Glickstein praised “the energy of all the people there, the willingness to stay whole time in the heat, to march all way down to White House,” which masses of people surrounded as the march neared its end. Finally, it culminated in a massive rally at the Washington Monument punctuated by funky music and spirited speeches.
“This is a wake up call to the administration,” exclaims Terry McGuire, Senior Legislative Representative at Earthjustice. The message for the Trump administration and its supporters is that, for its “coziness with big polluting companies, there will be a political price to pay.”
Glickstein has felt compelled to return, march after march, by the gravity of an administration that outright denies climate science and has moved aggressively to reverse generations-old protections to our air and water. “My husband is a climate scientist,” she explains. “The best information we have from the best experts not only in the U.S. but all around the world . . . is that there is anthropogenic warming.” She adds that, “to continue to ignore experts” and “interpret data incorrectly, it’s essentially criminal.”
This was actually the second People’s Climate March. The first was held in 2014 in New York City under radically different circumstances. “We had President Obama,” says McGuire, “holding polluters accountable. That administration was not always perfect, but we were there to push them.” Indeed, the Obama administration spent its last couple of years ushering in the Paris Climate Agreement which, while imperfect, held out the best chance so far of providing a decent future for humanity.
“The dynamics this time are completely different,” says McGuire. The Trump administration is initiating “significant regulatory rollbacks to diminish, undermine, and block a whole host of public safeguards.” The goal now is not just to march forward (although that would certainly be nice), but to avoid crashing backward.
The march’s full title is “The People’s Climate March for Jobs and Justice,” fitting it within the crescendoing series of protests against the Trump administration. “All these issues are connected,” says McGuire. “People need clean air and water to have a job, a place they can provide for families.”
“Clearly low income communities, communities of color are disproportionately affected” by climate change, along with air and water pollution, explains McGuire. For environmentalists, this means new outreach and coalition building. McGuire points out that “bad ozone days . . . smog and dirty air are directly connected to climate change. The EPA’s own data” shows these have “disproportionate impacts on children and folks next to roadways.” Climate change is a social justice issue, and it showed at the march.

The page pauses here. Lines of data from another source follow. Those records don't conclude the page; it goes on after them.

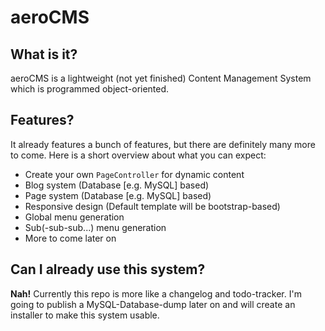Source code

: # aeroCMS
## What is it?

aeroCMS is a lightweight (not yet finished) Content Management System which is programmed object-oriented.

## Features?

It already features a bunch of features, but there are definitely many more to come. 
Here is a short overview about what you can expect: 

* Create your own `PageController` for dynamic content
* Blog system (Database [e.g. MySQL] based)
* Page system (Database [e.g. MySQL] based)
* Responsive design (Default template will be bootstrap-based)
* Global menu generation
* Sub(-sub-sub...) menu generation
* More to come later on

## Can I already use this system? 

**Nah!** Currently this repo is more like a changelog and todo-tracker. I'm going to publish a MySQL-Database-dump later on and will create an installer to make this system usable.
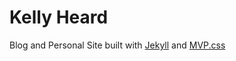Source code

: # Kelly Heard

Blog and Personal Site built with [Jekyll](http://jekyllrb.com) and [MVP.css](https://github.com/andybrewer/mvp/)

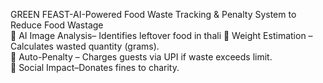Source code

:  GREEN FEAST-AI-Powered Food Waste Tracking & Penalty System to Reduce Food 
Wastage  
 AI Image Analysis– Identifies leftover food in thali 
 Weight Estimation – Calculates wasted quantity (grams).   
 Auto-Penalty – Charges guests via UPI if waste exceeds limit.   
 Social Impact–Donates fines to charity.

Cowley concurs, explaining that “we see the attacks on unions, climate, people of color, immigrants, as all connected.” Resistance to the current administration and Congress is coalescing into “one broad movement—pushing for solutions that can create good jobs, build a new economy.” A new economy requires a new coalition, which showed up at the march.
Indeed, environmental jobs have been growing faster than other sectors of the economy. “We’ve always known it’s a false choice, environmental safeguards over economic growth,” says McGuire. “The numbers on job growth in solar and wind, it’s staggering.”
A rally can inspire, but it is only one part of an ongoing movement that will require continued political engagement. In the long-term, Glickstein sees education as the best remedy. “There are plenty of places people don’t have access to information,” she says, “and they are more easily controlled by the influence of people who are lying to them.” The march, that is, is only a preliminary action in a long struggle that will take place on many fronts, in many communities.
Still, the People’s Climate March has sent a “clear message to the administration and the world,” says Cowley. “The American people want to see action on climate change.”
“This is our collective home, this little planet earth we all live in, all are connected in a web of community,” exclaims McGuire. More than anything, this, perhaps, explains the march’s huge numbers and tremendous ethnic and social diversity. The time for individual action seems, for the moment, to be over. It is all one movement now.